Sra. FORD.—¿Os parece bien enviar a esa mala peste de la señora Aprisa, para ofrecerle excusas por haberle echado al agua, y darle una nueva esperanza que le haga caer en un nuevo castigo?
Sra. PAGE.—Sí; hagámoslo. Que venga mañana a las ocho para recibir satisfacciones.
Vuelven a entrar Ford, Page, Caius y sir Hugh Evans
FORD.—No he podido encontrarle. Quizás el bribón se jactaba de lo que no podía alcanzar.
Sra. PAGE.—(Aparte a la Sra. Ford.) ¿Habéis oído eso?
Sra. FORD.—(Aparte a la Sra. Page.) ¡Si, si, silencio!… Me tratáis bien, señor Ford, ¿no os parece así?
FORD.—Si, así lo hago.
Sra. FORD.—Que Dios os haga mejor que vuestros pensamientos.
FORD.—Amen.
Sra. PAGE.—Os causáis un gran mal vos mismo, señor Ford.
FORD.—Sí, sí. Debo sobrellevar todo esto.
EVANS.—Así Dios me perdone el día del juicio final, como es verdad que no hay nadie en los dormitorios, ni en los cofres, ni en los armarios.
CAIUS.—¡Por vida de…! yo digo lo mismo.
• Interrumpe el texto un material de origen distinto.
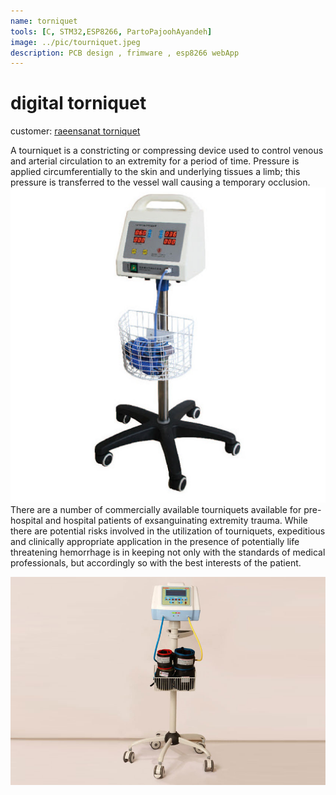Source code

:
 ```yaml
---
name: torniquet
tools: [C, STM32,ESP8266, PartoPajoohAyandeh]
image: ../pic/tourniquet.jpeg
description: PCB design , frimware , esp8266 webApp
---
```


# digital torniquet
customer: [raeensanat torniquet](https://raeensanat.com/product/%D8%AF%D8%B3%D8%AA%DA%AF%D8%A7%D9%87-%D8%AA%D9%88%D8%B1%D9%86%DB%8C%DA%A9%D8%AA-%D8%AF%DB%8C%D8%AC%DB%8C%D8%AA%D8%A7%D9%84-%D9%85%DB%8C%DA%A9%D8%B1%D9%88-%D8%A8%DB%8C%D8%B3/)

A tourniquet is a constricting or compressing device used to control venous and arterial circulation to an extremity for a period of time. Pressure is applied circumferentially to the skin and underlying tissues a limb; this pressure is transferred to the vessel wall causing a temporary occlusion.
![preview](../pic/tor1.jpg)
There are a number of commercially available tourniquets available for pre-hospital and hospital patients of exsanguinating extremity trauma. While there are potential risks involved in the utilization of tourniquets, expeditious and clinically appropriate application in the presence of potentially life threatening hemorrhage is in keeping not only with the standards of medical professionals, but accordingly so with the best interests of the patient. 

![preview](../pic/tor2.jpg)
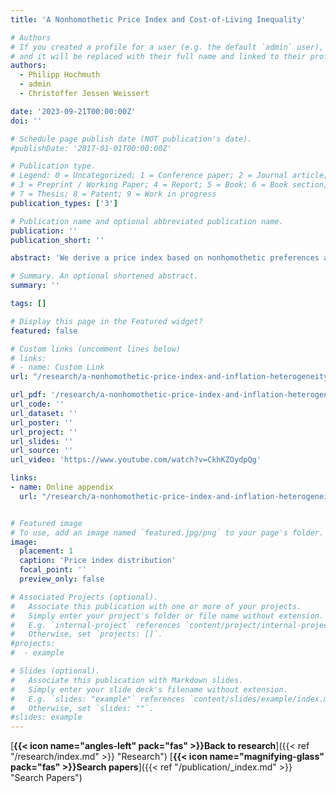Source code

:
 ```yaml
---
title: 'A Nonhomothetic Price Index and Cost-of-Living Inequality'

# Authors
# If you created a profile for a user (e.g. the default `admin` user), write the username (folder name) here
# and it will be replaced with their full name and linked to their profile.
authors:
  - Philipp Hochmuth
  - admin
  - Christoffer Jessen Weissert

date: '2023-09-21T00:00:00Z'
doi: ''

# Schedule page publish date (NOT publication's date).
#publishDate: '2017-01-01T00:00:00Z'

# Publication type.
# Legend: 0 = Uncategorized; 1 = Conference paper; 2 = Journal article;
# 3 = Preprint / Working Paper; 4 = Report; 5 = Book; 6 = Book section;
# 7 = Thesis; 8 = Patent; 9 = Work in progress
publication_types: ['3']

# Publication name and optional abbreviated publication name.
publication: ''
publication_short: ''

abstract: 'We derive a price index based on nonhomothetic preferences and use it to document cost-ofliving inequality in the United States. Our framework generalizes all known superlative price indices and admits heterogeneous indices across the distribution of household consumption expenditures which aggregate consistently into welfare-relevant group indices. When necessities and luxuries are separable in the expenditure function, this generalization avoids the need to estimate a complete demand system. Using CEX-CPI data for the period 1995-2020, we find no differences in average inflation rates across the expenditure distribution, but 2.5 times higher inflation volatility for the bottom decile compared to the top decile, stemming from a larger exposure to food, gasoline, and utilities. These results contrast with the inequality found by the typical approach of constructing separate homothetic price indices for different consumer groups, and our analysis suggests that the difference follows from an income-effect bias in the homothetic group-specific indices.'

# Summary. An optional shortened abstract.
summary: ''

tags: []

# Display this page in the Featured widget?
featured: false

# Custom links (uncomment lines below)
# links:  
# - name: Custom Link
url: "/research/a-nonhomothetic-price-index-and-inflation-heterogeneity"

url_pdf: '/research/a-nonhomothetic-price-index-and-inflation-heterogeneity/hpw_priceindex.pdf'
url_code: ''
url_dataset: ''
url_poster: ''
url_project: ''
url_slides: ''
url_source: ''
url_video: 'https://www.youtube.com/watch?v=CkhKZOydpQg'

links: 
- name: Online appendix
  url: "/research/a-nonhomothetic-price-index-and-inflation-heterogeneity/hpw_priceindex_supplement.pdf"


# Featured image
# To use, add an image named `featured.jpg/png` to your page's folder.
image:
  placement: 1
  caption: 'Price index distribution'
  focal_point: ''
  preview_only: false

# Associated Projects (optional).
#   Associate this publication with one or more of your projects.
#   Simply enter your project's folder or file name without extension.
#   E.g. `internal-project` references `content/project/internal-project/index.md`.
#   Otherwise, set `projects: []`.
#projects:
#  - example

# Slides (optional).
#   Associate this publication with Markdown slides.
#   Simply enter your slide deck's filename without extension.
#   E.g. `slides: "example"` references `content/slides/example/index.md`.
#   Otherwise, set `slides: ""`.
#slides: example
---
```


[**{{< icon name="angles-left" pack="fas" >}}Back to research**]({{< ref "/research/index.md" >}} "Research")
**<span class="middot-divider"></span>**
[**{{< icon name="magnifying-glass" pack="fas" >}}Search papers**]({{< ref "/publication/_index.md" >}} "Search Papers")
No hay nadie, nadie.
PAGE.—¡Por Dios! ¿No os avergonzáis, señor Ford? ¿Qué espíritu, qué demonio os sugiere tal imaginación? No quisiera tener en estos asuntos vuestra vehemencia, ni por todas las riquezas de Windsor.
FORD.—Confieso que es culpa mía, señor Page, y sufro por ello.
EVANS.—Sufrís por una mala conciencia. Vuestra esposa es una mujer tan honesta como podría desearla yo entre cinco mil y quinientas más.
CAIUS.—¡Voto a…! que veo claro su honradez.
FORD.—Bien. Os prometí una comida. Venid a dar un paseo por el parque. Os ruego que me perdonéis. Más tarde os diré por qué hice esto. Ven, esposa mía. Venid, señora Page. Os suplico que me perdonéis: lo suplico sinceramente.
PAGE.—Vamos con él, señores; pero creedme, que le haremos blanco de nuestra jovialidad. Os invito a almorzar mañana temprano en mi casa. Después iremos a cazar pájaros; tengo un buen halcón. ¿Os acomoda?
Ford. —Lo que queráis.
EVANS.—Si hay uno, yo seré el segundo de la partida.
CAIUS.—Y si hay uno o dos, yo seré el tercero.
EVANS.—Os ruego ahora que os acordéis mañana de aquel sucio bribón de posadero.
CAIUS.—Perfectamente. ¡Por vida de…! que lo haré con todo mi corazón.
EVANS.—¡Sarnoso bribón! ¡Que se permite bromas y burlas!